[Opening Supplied information section]

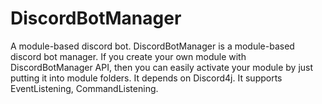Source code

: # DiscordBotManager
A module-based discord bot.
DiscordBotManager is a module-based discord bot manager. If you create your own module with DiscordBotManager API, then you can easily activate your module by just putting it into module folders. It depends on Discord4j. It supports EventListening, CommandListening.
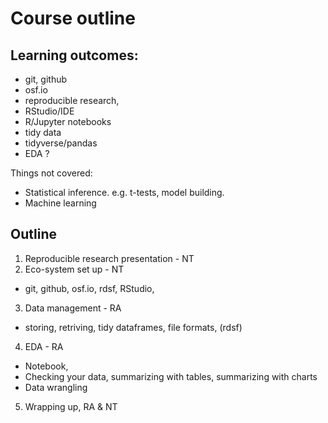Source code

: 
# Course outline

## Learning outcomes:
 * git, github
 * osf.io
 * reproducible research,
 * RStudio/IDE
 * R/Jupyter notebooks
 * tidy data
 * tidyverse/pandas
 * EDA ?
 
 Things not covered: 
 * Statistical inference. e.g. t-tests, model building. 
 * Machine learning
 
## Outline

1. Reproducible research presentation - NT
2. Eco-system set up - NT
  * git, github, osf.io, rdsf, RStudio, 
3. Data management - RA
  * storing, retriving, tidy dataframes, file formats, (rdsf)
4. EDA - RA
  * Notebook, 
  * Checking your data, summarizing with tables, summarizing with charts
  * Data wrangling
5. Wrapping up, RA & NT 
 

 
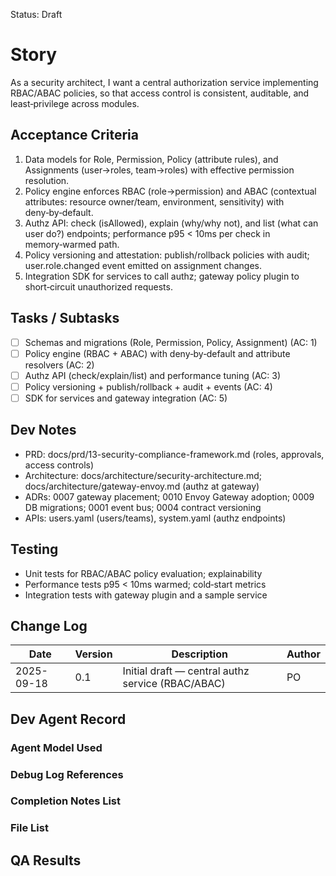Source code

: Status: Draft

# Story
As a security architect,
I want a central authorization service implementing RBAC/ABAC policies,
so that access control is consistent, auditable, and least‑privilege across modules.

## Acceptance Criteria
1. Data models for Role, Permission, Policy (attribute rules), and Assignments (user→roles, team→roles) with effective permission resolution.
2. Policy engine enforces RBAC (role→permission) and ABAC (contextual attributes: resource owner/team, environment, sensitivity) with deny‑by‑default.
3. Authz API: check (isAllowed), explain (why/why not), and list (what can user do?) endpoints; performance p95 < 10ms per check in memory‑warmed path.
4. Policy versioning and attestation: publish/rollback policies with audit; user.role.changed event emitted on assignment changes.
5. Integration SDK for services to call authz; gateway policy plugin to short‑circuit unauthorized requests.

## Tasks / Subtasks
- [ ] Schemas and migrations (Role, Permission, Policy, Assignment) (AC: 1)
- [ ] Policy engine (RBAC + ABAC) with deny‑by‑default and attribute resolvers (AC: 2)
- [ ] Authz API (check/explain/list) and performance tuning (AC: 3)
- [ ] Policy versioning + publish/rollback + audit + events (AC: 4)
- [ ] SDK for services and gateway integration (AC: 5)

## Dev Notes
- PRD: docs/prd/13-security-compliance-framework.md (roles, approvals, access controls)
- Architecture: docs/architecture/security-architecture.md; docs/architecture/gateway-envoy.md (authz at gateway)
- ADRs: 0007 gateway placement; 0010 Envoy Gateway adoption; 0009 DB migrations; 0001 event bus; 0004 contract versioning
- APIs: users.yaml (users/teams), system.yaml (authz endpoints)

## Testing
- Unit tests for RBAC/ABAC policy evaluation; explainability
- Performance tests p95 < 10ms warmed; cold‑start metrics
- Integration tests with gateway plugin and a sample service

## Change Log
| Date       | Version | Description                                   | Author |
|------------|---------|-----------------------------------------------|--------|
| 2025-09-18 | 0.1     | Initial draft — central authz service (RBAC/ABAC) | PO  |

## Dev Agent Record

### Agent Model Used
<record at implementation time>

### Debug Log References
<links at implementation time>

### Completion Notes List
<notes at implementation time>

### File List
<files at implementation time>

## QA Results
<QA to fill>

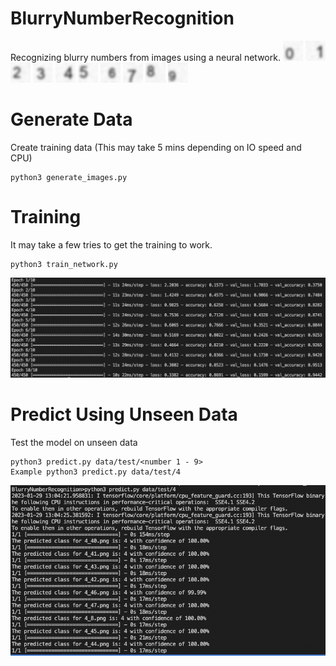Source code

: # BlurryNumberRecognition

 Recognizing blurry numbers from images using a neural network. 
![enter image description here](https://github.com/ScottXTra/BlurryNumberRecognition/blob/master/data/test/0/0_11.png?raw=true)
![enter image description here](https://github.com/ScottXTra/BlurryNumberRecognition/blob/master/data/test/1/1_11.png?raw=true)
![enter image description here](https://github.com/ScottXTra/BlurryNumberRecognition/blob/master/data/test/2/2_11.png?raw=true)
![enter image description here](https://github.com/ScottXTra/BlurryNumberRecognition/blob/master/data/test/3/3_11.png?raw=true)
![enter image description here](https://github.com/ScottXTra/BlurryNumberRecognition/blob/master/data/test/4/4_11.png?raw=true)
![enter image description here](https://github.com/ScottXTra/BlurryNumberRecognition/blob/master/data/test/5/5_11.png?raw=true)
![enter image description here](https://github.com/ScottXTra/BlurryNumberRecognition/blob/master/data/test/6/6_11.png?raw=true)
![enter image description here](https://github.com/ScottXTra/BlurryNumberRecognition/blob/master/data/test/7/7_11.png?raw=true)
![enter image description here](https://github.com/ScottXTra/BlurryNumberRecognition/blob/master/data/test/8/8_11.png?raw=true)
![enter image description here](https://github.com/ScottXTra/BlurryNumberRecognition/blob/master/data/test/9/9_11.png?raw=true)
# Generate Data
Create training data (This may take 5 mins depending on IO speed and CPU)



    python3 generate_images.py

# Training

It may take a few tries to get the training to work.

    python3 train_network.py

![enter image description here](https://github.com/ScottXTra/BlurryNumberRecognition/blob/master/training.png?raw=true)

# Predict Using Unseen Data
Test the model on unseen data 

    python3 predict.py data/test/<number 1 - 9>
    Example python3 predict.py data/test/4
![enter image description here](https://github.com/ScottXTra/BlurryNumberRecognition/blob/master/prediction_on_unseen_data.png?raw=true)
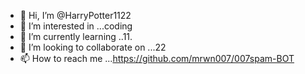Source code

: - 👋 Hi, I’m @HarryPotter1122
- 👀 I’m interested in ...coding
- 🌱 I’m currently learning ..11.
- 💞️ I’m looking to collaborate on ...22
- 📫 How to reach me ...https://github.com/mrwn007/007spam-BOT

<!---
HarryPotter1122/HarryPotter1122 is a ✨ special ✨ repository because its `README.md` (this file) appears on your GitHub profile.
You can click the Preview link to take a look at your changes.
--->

[Closing Supplied information section]

Give back the records above word for word, minus any image they hold.

Source code

: # DiscordBotManager
A module-based discord bot.
DiscordBotManager is a module-based discord bot manager. If you create your own module with DiscordBotManager API, then you can easily activate your module by just putting it into module folders. It depends on Discord4j. It supports EventListening, CommandListening.
Source code

: 
# Course outline

## Learning outcomes:
 * git, github
 * osf.io
 * reproducible research,
 * RStudio/IDE
 * R/Jupyter notebooks
 * tidy data
 * tidyverse/pandas
 * EDA ?
 
 Things not covered: 
 * Statistical inference. e.g. t-tests, model building. 
 * Machine learning
 
## Outline

1. Reproducible research presentation - NT
2. Eco-system set up - NT
  * git, github, osf.io, rdsf, RStudio, 
3. Data management - RA
  * storing, retriving, tidy dataframes, file formats, (rdsf)
4. EDA - RA
  * Notebook, 
  * Checking your data, summarizing with tables, summarizing with charts
  * Data wrangling
5. Wrapping up, RA & NT 
 

 
Source code

: Status: Draft

# Story
As a security architect,
I want a central authorization service implementing RBAC/ABAC policies,
so that access control is consistent, auditable, and least‑privilege across modules.

## Acceptance Criteria
1. Data models for Role, Permission, Policy (attribute rules), and Assignments (user→roles, team→roles) with effective permission resolution.
2. Policy engine enforces RBAC (role→permission) and ABAC (contextual attributes: resource owner/team, environment, sensitivity) with deny‑by‑default.
3. Authz API: check (isAllowed), explain (why/why not), and list (what can user do?) endpoints; performance p95 < 10ms per check in memory‑warmed path.
4. Policy versioning and attestation: publish/rollback policies with audit; user.role.changed event emitted on assignment changes.
5. Integration SDK for services to call authz; gateway policy plugin to short‑circuit unauthorized requests.

## Tasks / Subtasks
- [ ] Schemas and migrations (Role, Permission, Policy, Assignment) (AC: 1)
- [ ] Policy engine (RBAC + ABAC) with deny‑by‑default and attribute resolvers (AC: 2)
- [ ] Authz API (check/explain/list) and performance tuning (AC: 3)
- [ ] Policy versioning + publish/rollback + audit + events (AC: 4)
- [ ] SDK for services and gateway integration (AC: 5)

## Dev Notes
- PRD: docs/prd/13-security-compliance-framework.md (roles, approvals, access controls)
- Architecture: docs/architecture/security-architecture.md; docs/architecture/gateway-envoy.md (authz at gateway)
- ADRs: 0007 gateway placement; 0010 Envoy Gateway adoption; 0009 DB migrations; 0001 event bus; 0004 contract versioning
- APIs: users.yaml (users/teams), system.yaml (authz endpoints)

## Testing
- Unit tests for RBAC/ABAC policy evaluation; explainability
- Performance tests p95 < 10ms warmed; cold‑start metrics
- Integration tests with gateway plugin and a sample service

## Change Log
| Date       | Version | Description                                   | Author |
|------------|---------|-----------------------------------------------|--------|
| 2025-09-18 | 0.1     | Initial draft — central authz service (RBAC/ABAC) | PO  |

## Dev Agent Record

### Agent Model Used
<record at implementation time>

### Debug Log References
<links at implementation time>

### Completion Notes List
<notes at implementation time>

### File List
<files at implementation time>

## QA Results
<QA to fill>

Source code

: # BlurryNumberRecognition

 Recognizing blurry numbers from images using a neural network. 
![enter image description here](https://github.com/ScottXTra/BlurryNumberRecognition/blob/master/data/test/0/0_11.png?raw=true)
![enter image description here](https://github.com/ScottXTra/BlurryNumberRecognition/blob/master/data/test/1/1_11.png?raw=true)
![enter image description here](https://github.com/ScottXTra/BlurryNumberRecognition/blob/master/data/test/2/2_11.png?raw=true)
![enter image description here](https://github.com/ScottXTra/BlurryNumberRecognition/blob/master/data/test/3/3_11.png?raw=true)
![enter image description here](https://github.com/ScottXTra/BlurryNumberRecognition/blob/master/data/test/4/4_11.png?raw=true)
![enter image description here](https://github.com/ScottXTra/BlurryNumberRecognition/blob/master/data/test/5/5_11.png?raw=true)
![enter image description here](https://github.com/ScottXTra/BlurryNumberRecognition/blob/master/data/test/6/6_11.png?raw=true)
![enter image description here](https://github.com/ScottXTra/BlurryNumberRecognition/blob/master/data/test/7/7_11.png?raw=true)
![enter image description here](https://github.com/ScottXTra/BlurryNumberRecognition/blob/master/data/test/8/8_11.png?raw=true)
![enter image description here](https://github.com/ScottXTra/BlurryNumberRecognition/blob/master/data/test/9/9_11.png?raw=true)
# Generate Data
Create training data (This may take 5 mins depending on IO speed and CPU)



    python3 generate_images.py

# Training

It may take a few tries to get the training to work.

    python3 train_network.py

![enter image description here](https://github.com/ScottXTra/BlurryNumberRecognition/blob/master/training.png?raw=true)

# Predict Using Unseen Data
Test the model on unseen data 

    python3 predict.py data/test/<number 1 - 9>
    Example python3 predict.py data/test/4
![enter image description here](https://github.com/ScottXTra/BlurryNumberRecognition/blob/master/prediction_on_unseen_data.png?raw=true)
Source code

: - 👋 Hi, I’m @HarryPotter1122
- 👀 I’m interested in ...coding
- 🌱 I’m currently learning ..11.
- 💞️ I’m looking to collaborate on ...22
- 📫 How to reach me ...https://github.com/mrwn007/007spam-BOT

<!---
HarryPotter1122/HarryPotter1122 is a ✨ special ✨ repository because its `README.md` (this file) appears on your GitHub profile.
You can click the Preview link to take a look at your changes.
--->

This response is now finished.